[Opening Information section]
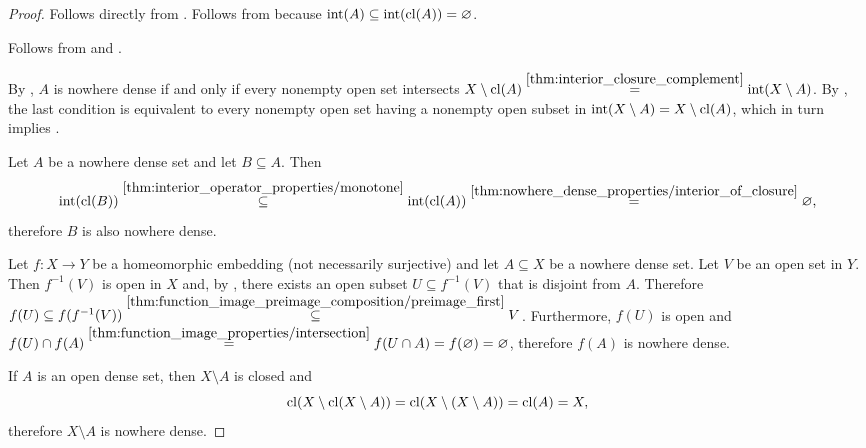 \begin{proof}
   Follows directly from .
   Follows from  because \( \operatorname{int}(A) \subseteq \operatorname{int}(\operatorname{cl}(A)) = \varnothing \).

   Follows from  and .

   By , \( A \) is nowhere dense if and only if every nonempty open set intersects \( X \setminus \operatorname{cl}(A) \overset {\ref{thm:interior_closure_complement}} = \operatorname{int}(X \setminus A) \). By , the last condition is equivalent to every nonempty open set having a nonempty open subset in \( \operatorname{int}(X \setminus A) = X \setminus \operatorname{cl}(A) \), which in turn implies .

   Let \( A \) be a nowhere dense set and let \( B \subseteq A \). Then
  \begin{equation*}
    \operatorname{int}(\operatorname{cl}(B))
    \overset {\ref{thm:interior_operator_properties/monotone}} \subseteq
    \operatorname{int}(\operatorname{cl}(A))
    \overset {\ref{thm:nowhere_dense_properties/interior_of_closure}} =
    \varnothing,
  \end{equation*}
  therefore \( B \) is also nowhere dense.

   Let \( f: X \to Y \) be a homeomorphic embedding (not necessarily surjective) and let \( A \subseteq X \) be a nowhere dense set. Let \( V \) be an open set in \( Y \). Then \( f^{-1}(V) \) is open in \( X \) and, by , there exists an open subset \( U \subseteq f^{-1}(V) \) that is disjoint from \( A \). Therefore \( f(U) \subseteq f(f^{-1}(V)) \overset {\ref{thm:function_image_preimage_composition/preimage_first}} \subseteq V \). Furthermore, \( f(U) \) is open and \( f(U) \cap f(A) \overset {\ref{thm:function_image_properties/intersection}} = f(U \cap A) = f(\varnothing) = \varnothing \), therefore \( f(A) \) is nowhere dense.

   If \( A \) is an open dense set, then \( X \setminus A \) is closed and
  \begin{equation*}
    \operatorname{cl}(X \setminus \operatorname{cl}(X \setminus A))
    =
    \operatorname{cl}(X \setminus (X \setminus A))
    =
    \operatorname{cl}(A)
    =
    X,
  \end{equation*}
  therefore \( X \setminus A \) is nowhere dense.
\end{proof}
[Closing Information section]
--- Work to complete ---
All lines in the entries above that hold the word "operatorname" need to be copied.

--- The answer ---
   Follows from  because \( \operatorname{int}(A) \subseteq \operatorname{int}(\operatorname{cl}(A)) = \varnothing \).
   By , \( A \) is nowhere dense if and only if every nonempty open set intersects \( X \setminus \operatorname{cl}(A) \overset {\ref{thm:interior_closure_complement}} = \operatorname{int}(X \setminus A) \). By , the last condition is equivalent to every nonempty open set having a nonempty open subset in \( \operatorname{int}(X \setminus A) = X \setminus \operatorname{cl}(A) \), which in turn implies .
    \operatorname{int}(\operatorname{cl}(B))
    \operatorname{int}(\operatorname{cl}(A))
    \operatorname{cl}(X \setminus \operatorname{cl}(X \setminus A))
    \operatorname{cl}(X \setminus (X \setminus A))
    \operatorname{cl}(A)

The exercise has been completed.